_WHAT IS REQUIRED_
Among the entries below, find the lines with the word "filtering" and return them.

_DATA UNDER STUDY_
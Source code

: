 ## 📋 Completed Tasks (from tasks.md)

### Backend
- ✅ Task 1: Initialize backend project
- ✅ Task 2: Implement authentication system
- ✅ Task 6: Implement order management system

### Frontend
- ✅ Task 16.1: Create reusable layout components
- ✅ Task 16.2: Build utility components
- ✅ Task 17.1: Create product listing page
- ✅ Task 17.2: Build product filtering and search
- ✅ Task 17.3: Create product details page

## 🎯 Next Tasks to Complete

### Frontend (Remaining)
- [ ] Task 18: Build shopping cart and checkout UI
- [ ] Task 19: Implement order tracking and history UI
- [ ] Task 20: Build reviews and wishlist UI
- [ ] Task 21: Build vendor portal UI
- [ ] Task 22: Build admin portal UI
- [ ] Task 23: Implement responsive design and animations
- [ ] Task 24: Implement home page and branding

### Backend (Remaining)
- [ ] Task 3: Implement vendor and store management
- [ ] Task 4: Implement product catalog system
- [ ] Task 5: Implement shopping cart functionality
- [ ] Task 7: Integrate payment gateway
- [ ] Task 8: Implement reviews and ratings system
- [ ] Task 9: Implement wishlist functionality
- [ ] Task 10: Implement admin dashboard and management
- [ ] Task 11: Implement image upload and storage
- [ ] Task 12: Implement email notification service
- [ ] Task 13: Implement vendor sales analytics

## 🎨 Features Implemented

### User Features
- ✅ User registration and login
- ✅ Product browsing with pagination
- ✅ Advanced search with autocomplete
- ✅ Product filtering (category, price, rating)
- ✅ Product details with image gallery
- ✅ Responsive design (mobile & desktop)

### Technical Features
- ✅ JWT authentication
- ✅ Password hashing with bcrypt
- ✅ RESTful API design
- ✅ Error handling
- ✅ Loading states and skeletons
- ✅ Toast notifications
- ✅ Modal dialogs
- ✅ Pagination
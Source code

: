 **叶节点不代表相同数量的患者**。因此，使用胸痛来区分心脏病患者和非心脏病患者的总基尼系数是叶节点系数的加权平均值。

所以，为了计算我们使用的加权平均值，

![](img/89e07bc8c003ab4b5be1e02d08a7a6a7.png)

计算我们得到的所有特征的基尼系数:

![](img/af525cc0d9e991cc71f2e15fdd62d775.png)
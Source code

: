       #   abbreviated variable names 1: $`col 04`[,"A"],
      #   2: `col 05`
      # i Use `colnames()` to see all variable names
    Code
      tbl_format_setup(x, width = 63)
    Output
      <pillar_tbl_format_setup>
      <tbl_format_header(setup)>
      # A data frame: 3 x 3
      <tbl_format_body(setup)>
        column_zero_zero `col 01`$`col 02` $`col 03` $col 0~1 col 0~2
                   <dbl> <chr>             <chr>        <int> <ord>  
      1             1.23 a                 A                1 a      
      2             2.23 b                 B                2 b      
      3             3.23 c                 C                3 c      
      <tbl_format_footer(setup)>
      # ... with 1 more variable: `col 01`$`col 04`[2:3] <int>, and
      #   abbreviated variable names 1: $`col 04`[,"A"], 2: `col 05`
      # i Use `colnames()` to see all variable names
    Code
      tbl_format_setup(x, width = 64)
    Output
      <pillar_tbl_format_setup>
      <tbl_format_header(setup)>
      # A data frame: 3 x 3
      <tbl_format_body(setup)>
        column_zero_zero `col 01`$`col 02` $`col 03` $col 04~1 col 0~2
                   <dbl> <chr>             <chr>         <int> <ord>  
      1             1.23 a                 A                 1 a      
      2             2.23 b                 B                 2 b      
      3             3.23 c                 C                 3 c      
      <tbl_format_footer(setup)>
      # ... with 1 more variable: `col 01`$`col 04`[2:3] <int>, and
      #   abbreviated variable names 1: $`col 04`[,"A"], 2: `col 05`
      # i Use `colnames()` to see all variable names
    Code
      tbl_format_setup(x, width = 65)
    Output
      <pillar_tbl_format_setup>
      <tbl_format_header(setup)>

_PROBLEM SOLUTION_
- ✅ Task 17.2: Build product filtering and search
- ✅ Product filtering (category, price, rating)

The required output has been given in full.